DATA PROVIDED>
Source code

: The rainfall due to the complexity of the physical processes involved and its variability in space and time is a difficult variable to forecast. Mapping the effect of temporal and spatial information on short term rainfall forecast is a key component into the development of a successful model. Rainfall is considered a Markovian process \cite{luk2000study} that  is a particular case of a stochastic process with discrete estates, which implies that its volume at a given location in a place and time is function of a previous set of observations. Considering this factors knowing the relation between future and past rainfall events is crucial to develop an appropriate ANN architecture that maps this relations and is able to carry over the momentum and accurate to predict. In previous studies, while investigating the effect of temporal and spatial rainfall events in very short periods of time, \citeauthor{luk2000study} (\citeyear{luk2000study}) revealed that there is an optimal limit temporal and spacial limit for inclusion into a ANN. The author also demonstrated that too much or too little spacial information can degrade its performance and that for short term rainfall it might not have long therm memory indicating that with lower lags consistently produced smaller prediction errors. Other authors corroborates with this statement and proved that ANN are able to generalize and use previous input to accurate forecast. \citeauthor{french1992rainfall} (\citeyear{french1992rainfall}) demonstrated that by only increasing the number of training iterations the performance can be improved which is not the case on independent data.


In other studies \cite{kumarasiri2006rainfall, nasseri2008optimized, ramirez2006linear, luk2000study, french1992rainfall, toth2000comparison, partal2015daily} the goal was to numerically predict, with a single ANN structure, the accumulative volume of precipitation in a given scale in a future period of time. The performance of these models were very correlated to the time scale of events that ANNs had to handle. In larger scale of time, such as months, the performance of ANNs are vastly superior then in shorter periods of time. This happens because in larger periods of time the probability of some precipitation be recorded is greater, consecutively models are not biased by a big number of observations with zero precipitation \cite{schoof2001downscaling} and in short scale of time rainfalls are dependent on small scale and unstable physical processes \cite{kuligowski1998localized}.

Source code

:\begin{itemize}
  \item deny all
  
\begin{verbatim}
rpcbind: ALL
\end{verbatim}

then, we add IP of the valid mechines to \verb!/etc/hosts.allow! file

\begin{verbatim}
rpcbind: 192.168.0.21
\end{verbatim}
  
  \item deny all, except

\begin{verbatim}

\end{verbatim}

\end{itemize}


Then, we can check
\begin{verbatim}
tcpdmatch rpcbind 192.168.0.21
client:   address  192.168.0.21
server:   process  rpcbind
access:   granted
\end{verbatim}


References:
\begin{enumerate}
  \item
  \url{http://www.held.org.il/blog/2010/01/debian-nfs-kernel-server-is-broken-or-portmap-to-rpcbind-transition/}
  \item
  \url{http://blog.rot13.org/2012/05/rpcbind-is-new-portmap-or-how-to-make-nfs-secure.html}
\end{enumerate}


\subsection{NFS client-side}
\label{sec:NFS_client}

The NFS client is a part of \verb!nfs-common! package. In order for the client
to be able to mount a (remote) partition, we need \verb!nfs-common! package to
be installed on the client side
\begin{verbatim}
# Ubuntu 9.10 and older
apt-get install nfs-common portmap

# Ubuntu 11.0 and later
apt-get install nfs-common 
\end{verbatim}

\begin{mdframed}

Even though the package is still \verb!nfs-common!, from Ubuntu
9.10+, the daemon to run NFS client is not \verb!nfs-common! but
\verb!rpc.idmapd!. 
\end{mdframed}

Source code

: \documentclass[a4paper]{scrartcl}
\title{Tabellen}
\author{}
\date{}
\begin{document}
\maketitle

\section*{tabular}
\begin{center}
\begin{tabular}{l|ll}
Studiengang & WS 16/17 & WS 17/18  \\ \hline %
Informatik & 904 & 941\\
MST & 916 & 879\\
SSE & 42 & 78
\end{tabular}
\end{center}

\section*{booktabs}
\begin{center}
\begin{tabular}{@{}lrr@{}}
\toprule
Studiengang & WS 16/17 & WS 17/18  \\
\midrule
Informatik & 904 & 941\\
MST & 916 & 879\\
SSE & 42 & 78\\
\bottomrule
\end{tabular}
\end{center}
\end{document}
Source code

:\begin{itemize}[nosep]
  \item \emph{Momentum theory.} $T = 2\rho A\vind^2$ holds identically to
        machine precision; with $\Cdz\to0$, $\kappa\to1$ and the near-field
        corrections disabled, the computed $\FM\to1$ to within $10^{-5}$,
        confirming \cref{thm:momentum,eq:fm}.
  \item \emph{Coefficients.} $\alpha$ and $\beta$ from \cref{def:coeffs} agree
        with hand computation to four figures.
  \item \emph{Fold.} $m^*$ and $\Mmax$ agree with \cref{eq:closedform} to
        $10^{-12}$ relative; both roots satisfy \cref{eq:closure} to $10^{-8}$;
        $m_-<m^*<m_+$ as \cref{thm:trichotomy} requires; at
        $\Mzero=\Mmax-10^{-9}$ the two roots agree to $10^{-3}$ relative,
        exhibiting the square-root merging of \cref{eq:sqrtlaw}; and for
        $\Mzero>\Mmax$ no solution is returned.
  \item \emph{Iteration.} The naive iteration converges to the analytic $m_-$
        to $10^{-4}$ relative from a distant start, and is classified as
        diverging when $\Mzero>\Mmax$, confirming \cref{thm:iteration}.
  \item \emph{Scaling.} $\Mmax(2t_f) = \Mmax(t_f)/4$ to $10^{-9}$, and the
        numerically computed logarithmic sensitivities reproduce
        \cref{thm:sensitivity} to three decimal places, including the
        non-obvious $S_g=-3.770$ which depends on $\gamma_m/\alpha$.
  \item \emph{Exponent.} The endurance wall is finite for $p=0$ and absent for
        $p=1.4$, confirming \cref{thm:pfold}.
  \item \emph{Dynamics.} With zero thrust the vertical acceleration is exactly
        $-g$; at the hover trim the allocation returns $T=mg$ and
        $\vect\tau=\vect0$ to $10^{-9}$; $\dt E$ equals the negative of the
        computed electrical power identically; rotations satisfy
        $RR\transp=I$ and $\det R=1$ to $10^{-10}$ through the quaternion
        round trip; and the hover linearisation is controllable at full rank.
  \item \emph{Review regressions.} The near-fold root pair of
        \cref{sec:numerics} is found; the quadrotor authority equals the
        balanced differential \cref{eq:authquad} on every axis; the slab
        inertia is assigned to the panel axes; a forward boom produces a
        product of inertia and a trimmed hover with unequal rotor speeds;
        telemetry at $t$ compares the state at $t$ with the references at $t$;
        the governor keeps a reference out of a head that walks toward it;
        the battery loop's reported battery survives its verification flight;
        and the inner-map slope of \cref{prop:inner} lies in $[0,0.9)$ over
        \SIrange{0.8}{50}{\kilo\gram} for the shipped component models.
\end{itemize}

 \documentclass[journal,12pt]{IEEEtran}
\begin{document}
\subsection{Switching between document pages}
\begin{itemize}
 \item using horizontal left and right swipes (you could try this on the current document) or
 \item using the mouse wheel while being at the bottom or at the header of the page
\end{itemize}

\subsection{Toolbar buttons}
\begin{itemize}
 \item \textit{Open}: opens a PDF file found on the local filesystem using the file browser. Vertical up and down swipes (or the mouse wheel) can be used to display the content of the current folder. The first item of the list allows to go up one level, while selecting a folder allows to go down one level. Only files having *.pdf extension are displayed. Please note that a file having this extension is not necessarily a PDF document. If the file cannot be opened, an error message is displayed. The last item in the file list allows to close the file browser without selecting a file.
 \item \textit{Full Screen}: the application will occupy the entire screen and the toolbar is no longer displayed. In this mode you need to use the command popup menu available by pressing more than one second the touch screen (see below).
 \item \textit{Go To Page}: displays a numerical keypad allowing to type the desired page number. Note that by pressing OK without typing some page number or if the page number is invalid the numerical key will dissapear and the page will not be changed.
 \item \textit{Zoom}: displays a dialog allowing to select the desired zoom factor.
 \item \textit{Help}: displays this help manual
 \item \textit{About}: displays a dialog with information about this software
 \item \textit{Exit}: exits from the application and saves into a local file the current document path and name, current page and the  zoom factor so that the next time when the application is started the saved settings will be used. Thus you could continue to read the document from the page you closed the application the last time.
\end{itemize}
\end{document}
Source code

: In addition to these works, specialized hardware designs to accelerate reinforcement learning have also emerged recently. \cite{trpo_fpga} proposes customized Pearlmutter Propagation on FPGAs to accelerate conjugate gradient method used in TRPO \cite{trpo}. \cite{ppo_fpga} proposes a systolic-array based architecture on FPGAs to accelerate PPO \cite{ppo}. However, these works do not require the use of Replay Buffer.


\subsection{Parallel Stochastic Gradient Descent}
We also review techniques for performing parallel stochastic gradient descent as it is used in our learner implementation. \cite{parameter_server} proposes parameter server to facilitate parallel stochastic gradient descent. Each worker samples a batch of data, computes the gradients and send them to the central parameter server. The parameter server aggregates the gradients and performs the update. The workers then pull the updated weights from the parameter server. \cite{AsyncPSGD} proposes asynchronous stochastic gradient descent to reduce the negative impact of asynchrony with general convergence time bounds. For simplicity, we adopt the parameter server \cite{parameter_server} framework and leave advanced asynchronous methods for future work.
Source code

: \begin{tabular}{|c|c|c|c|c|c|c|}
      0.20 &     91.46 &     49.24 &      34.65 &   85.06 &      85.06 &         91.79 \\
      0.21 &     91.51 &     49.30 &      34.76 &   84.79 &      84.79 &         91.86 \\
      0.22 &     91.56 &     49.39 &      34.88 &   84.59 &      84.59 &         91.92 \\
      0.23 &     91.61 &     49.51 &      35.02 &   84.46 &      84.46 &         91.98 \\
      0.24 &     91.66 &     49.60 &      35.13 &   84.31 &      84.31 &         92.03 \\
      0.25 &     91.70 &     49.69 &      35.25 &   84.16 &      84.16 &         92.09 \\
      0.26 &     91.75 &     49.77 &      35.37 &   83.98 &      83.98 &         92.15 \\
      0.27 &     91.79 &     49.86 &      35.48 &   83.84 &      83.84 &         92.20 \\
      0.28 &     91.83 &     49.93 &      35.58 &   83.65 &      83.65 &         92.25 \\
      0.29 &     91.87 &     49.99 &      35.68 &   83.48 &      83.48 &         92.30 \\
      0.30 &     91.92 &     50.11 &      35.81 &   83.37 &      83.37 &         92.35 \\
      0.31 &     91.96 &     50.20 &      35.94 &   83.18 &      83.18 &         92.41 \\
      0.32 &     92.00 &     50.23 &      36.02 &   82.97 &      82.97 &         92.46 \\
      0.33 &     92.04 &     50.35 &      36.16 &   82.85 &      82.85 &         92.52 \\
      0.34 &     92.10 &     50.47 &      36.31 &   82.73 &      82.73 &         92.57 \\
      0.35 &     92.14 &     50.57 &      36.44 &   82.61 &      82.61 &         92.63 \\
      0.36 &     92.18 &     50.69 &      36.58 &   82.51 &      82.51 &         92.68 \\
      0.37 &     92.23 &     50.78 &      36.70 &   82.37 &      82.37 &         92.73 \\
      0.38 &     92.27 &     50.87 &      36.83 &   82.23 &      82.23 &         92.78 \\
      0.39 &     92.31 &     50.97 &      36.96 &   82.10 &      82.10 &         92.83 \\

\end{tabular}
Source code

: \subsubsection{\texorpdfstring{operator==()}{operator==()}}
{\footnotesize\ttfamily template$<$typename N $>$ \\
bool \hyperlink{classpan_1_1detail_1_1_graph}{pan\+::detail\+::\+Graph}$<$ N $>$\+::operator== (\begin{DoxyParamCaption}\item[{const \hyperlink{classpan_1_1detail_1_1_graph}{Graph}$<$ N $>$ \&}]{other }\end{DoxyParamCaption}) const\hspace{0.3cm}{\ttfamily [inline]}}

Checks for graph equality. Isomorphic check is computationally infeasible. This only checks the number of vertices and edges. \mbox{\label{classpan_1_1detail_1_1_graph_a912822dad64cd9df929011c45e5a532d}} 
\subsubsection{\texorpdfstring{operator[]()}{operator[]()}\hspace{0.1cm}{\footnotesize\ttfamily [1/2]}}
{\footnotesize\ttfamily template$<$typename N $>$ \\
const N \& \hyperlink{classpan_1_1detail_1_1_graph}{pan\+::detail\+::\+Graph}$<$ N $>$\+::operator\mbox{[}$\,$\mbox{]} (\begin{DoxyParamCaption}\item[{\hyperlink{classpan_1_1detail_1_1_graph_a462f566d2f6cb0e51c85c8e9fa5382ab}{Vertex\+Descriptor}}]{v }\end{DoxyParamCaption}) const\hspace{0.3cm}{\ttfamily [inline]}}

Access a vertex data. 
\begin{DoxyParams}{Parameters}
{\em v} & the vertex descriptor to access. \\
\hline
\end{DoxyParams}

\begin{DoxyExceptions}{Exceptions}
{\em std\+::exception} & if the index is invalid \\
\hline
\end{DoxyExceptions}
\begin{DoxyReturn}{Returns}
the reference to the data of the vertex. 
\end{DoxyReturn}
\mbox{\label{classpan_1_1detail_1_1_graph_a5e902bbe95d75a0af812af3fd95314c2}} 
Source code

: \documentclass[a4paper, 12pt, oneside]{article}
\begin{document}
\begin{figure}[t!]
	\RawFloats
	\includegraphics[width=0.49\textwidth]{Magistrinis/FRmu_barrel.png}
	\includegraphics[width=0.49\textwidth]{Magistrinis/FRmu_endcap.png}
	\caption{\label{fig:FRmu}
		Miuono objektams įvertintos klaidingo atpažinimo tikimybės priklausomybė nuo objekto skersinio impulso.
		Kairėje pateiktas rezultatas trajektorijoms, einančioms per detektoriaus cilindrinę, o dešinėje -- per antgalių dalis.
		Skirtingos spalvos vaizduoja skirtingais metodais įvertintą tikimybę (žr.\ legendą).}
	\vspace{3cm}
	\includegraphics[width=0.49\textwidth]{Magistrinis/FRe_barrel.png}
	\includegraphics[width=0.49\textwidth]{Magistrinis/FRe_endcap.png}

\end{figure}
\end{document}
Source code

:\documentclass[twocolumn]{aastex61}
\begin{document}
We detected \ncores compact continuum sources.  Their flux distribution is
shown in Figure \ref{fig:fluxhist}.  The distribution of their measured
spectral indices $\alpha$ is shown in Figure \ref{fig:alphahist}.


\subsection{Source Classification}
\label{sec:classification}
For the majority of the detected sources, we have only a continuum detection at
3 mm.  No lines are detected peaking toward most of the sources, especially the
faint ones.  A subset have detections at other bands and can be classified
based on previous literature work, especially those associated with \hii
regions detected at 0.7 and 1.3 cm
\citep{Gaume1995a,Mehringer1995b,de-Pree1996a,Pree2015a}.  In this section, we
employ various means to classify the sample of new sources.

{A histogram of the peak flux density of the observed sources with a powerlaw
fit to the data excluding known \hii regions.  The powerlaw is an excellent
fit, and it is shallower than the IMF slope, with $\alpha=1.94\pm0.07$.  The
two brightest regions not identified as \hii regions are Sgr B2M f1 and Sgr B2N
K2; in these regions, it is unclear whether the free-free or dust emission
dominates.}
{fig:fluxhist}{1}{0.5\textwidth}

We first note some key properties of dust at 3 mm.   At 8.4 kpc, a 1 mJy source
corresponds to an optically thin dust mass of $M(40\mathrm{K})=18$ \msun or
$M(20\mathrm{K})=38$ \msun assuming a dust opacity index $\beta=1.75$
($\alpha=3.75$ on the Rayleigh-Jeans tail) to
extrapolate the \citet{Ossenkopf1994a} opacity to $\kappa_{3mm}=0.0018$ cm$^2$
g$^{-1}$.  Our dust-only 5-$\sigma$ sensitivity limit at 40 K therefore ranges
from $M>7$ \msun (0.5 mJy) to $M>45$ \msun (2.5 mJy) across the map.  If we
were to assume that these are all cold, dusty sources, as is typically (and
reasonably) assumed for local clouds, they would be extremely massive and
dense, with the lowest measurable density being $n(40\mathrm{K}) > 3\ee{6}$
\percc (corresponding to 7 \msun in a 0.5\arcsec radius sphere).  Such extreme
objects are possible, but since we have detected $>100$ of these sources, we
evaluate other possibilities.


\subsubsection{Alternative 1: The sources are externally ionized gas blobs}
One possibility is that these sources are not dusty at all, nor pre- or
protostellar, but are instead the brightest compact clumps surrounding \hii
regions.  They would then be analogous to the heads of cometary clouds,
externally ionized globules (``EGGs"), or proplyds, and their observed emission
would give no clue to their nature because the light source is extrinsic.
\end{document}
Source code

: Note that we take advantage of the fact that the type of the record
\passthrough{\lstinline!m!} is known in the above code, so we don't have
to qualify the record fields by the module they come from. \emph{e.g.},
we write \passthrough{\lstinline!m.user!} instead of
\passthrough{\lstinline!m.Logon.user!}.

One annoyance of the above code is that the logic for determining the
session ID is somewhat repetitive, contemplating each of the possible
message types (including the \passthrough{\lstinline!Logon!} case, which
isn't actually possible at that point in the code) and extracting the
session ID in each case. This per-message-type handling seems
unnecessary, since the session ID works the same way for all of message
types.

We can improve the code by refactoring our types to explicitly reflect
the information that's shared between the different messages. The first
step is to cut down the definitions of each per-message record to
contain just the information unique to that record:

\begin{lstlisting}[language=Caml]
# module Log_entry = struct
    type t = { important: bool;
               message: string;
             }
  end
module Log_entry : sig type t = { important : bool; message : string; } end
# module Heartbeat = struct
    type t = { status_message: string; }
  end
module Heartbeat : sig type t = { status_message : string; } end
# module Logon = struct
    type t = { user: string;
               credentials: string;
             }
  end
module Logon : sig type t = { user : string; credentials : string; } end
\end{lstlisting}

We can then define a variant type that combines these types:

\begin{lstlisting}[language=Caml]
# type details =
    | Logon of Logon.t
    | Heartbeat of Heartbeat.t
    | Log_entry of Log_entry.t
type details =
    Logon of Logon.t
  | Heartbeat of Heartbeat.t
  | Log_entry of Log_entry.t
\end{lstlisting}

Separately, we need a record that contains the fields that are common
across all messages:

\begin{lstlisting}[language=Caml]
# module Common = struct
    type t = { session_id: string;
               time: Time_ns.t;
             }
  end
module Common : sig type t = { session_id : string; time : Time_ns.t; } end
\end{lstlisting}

REQUIRED WORK> Proceeding from the line containing "based on previous" through the line containing "two brightest regions", transcribe the lines above exactly, both end lines included.

PROBLEM SOLUTION>
based on previous literature work, especially those associated with \hii
regions detected at 0.7 and 1.3 cm
\citep{Gaume1995a,Mehringer1995b,de-Pree1996a,Pree2015a}.  In this section, we
employ various means to classify the sample of new sources.

{A histogram of the peak flux density of the observed sources with a powerlaw
fit to the data excluding known \hii regions.  The powerlaw is an excellent
fit, and it is shallower than the IMF slope, with $\alpha=1.94\pm0.07$.  The
two brightest regions not identified as \hii regions are Sgr B2M f1 and Sgr B2N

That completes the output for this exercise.